# Task statement:
Go through the data below and return each line where the string "opener" occurs.
** Opening Dataset records block **
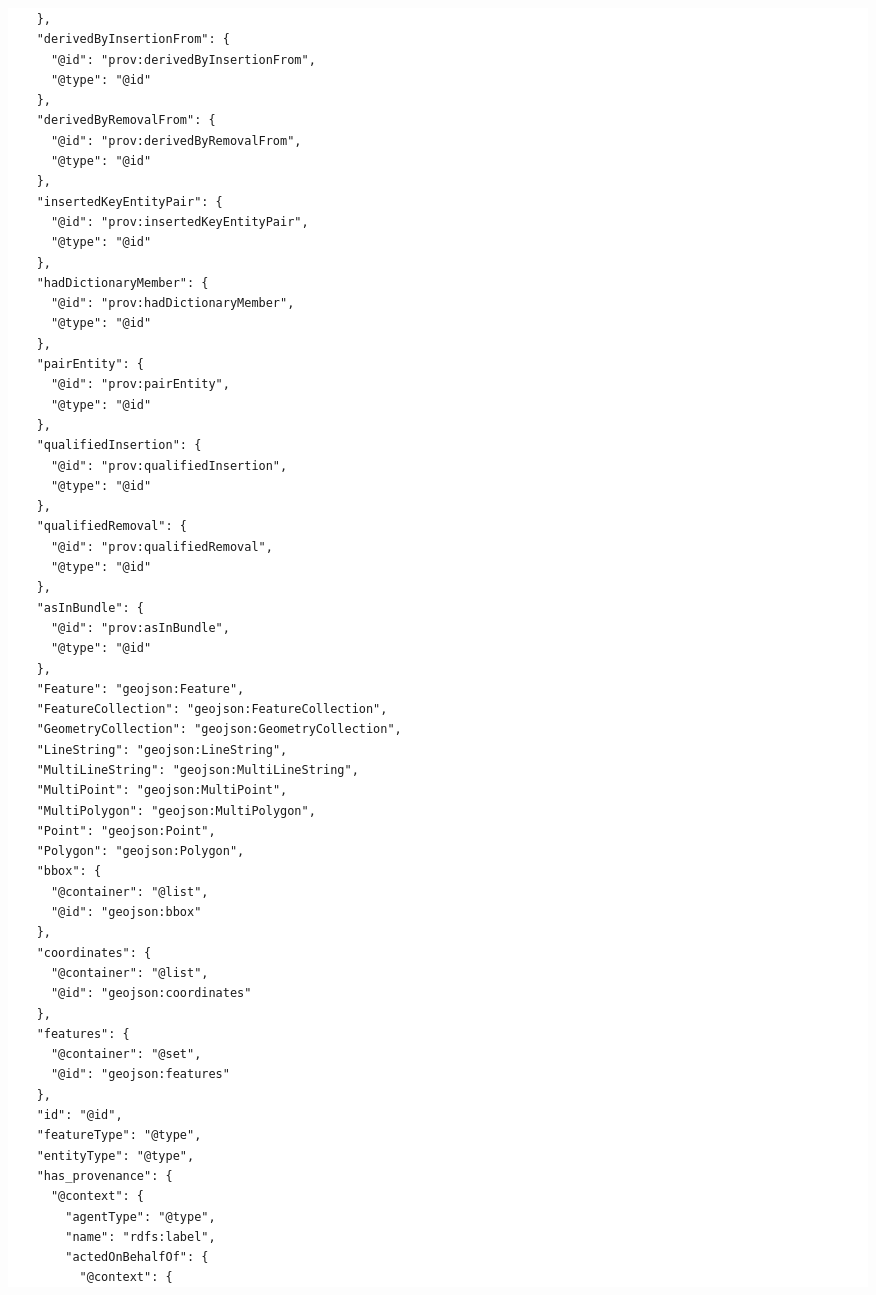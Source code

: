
 ```json--ldContext
    },
    "derivedByInsertionFrom": {
      "@id": "prov:derivedByInsertionFrom",
      "@type": "@id"
    },
    "derivedByRemovalFrom": {
      "@id": "prov:derivedByRemovalFrom",
      "@type": "@id"
    },
    "insertedKeyEntityPair": {
      "@id": "prov:insertedKeyEntityPair",
      "@type": "@id"
    },
    "hadDictionaryMember": {
      "@id": "prov:hadDictionaryMember",
      "@type": "@id"
    },
    "pairEntity": {
      "@id": "prov:pairEntity",
      "@type": "@id"
    },
    "qualifiedInsertion": {
      "@id": "prov:qualifiedInsertion",
      "@type": "@id"
    },
    "qualifiedRemoval": {
      "@id": "prov:qualifiedRemoval",
      "@type": "@id"
    },
    "asInBundle": {
      "@id": "prov:asInBundle",
      "@type": "@id"
    },
    "Feature": "geojson:Feature",
    "FeatureCollection": "geojson:FeatureCollection",
    "GeometryCollection": "geojson:GeometryCollection",
    "LineString": "geojson:LineString",
    "MultiLineString": "geojson:MultiLineString",
    "MultiPoint": "geojson:MultiPoint",
    "MultiPolygon": "geojson:MultiPolygon",
    "Point": "geojson:Point",
    "Polygon": "geojson:Polygon",
    "bbox": {
      "@container": "@list",
      "@id": "geojson:bbox"
    },
    "coordinates": {
      "@container": "@list",
      "@id": "geojson:coordinates"
    },
    "features": {
      "@container": "@set",
      "@id": "geojson:features"
    },
    "id": "@id",
    "featureType": "@type",
    "entityType": "@type",
    "has_provenance": {
      "@context": {
        "agentType": "@type",
        "name": "rdfs:label",
        "actedOnBehalfOf": {
          "@context": {
```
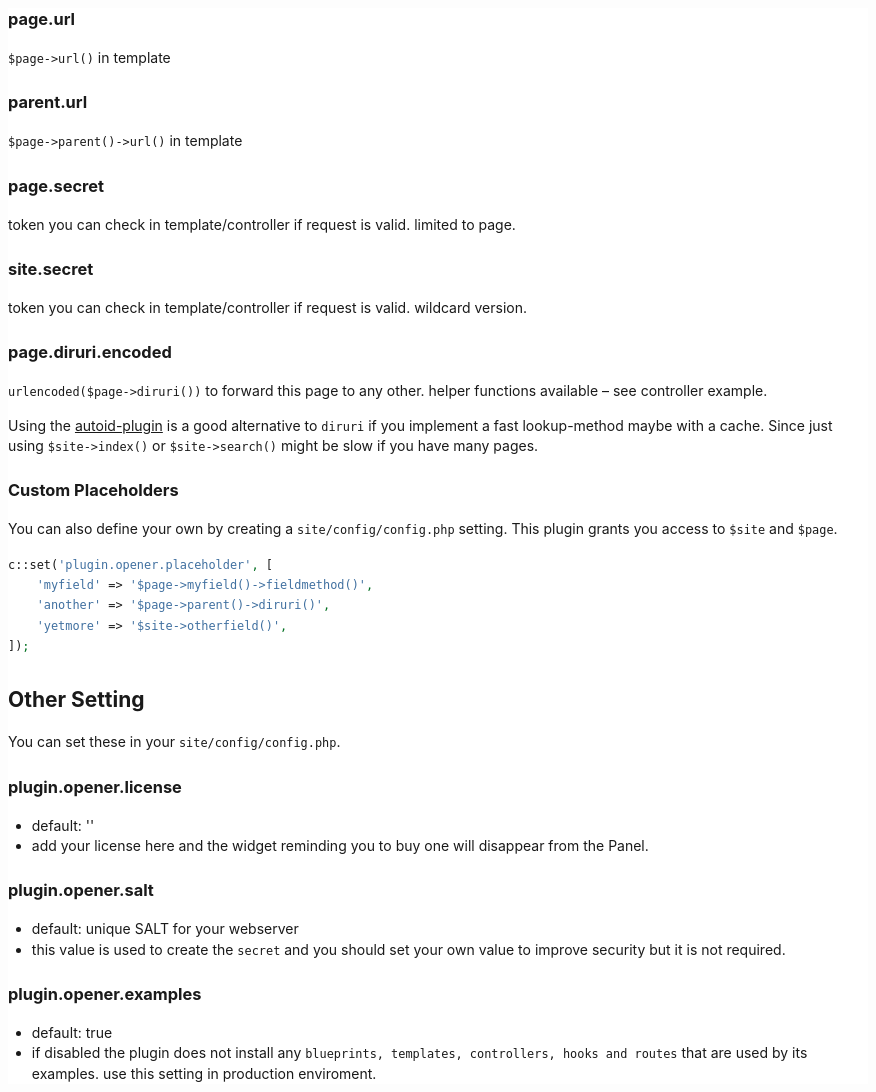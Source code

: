 ### page.url
`$page->url()` in template

### parent.url
`$page->parent()->url()` in template

### page.secret
token you can check in template/controller if request is valid. limited to page.

### site.secret
token you can check in template/controller if request is valid. wildcard version.

### page.diruri.encoded
`urlencoded($page->diruri())` to forward this page to any other. helper functions available – see controller example.

Using the [autoid-plugin](http://github.com/helllicht/kirby-autoid) is a good alternative  to `diruri` if you implement a fast lookup-method maybe with a cache. Since just using `$site->index()` or `$site->search()` might be slow if you have many pages.

### Custom Placeholders
You can also define your own by creating a `site/config/config.php` setting. This plugin grants you access to `$site` and `$page`.

```php
c::set('plugin.opener.placeholder', [
	'myfield' => '$page->myfield()->fieldmethod()',
	'another' => '$page->parent()->diruri()',
	'yetmore' => '$site->otherfield()',
]);
```

## Other Setting

You can set these in your `site/config/config.php`.

### plugin.opener.license
- default: ''
- add your license here and the widget reminding you to buy one will disappear from the Panel.

### plugin.opener.salt
- default: unique SALT for your webserver
- this value is used to create the `secret` and you should set your own value to improve security but it is not required.

### plugin.opener.examples
- default: true
- if disabled the plugin does not install any `blueprints, templates, controllers, hooks and routes` that are used by its examples. use this setting in production enviroment.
** Closing Dataset records block **
# Answer:
c::set('plugin.opener.placeholder', [
### plugin.opener.license
### plugin.opener.salt
### plugin.opener.examples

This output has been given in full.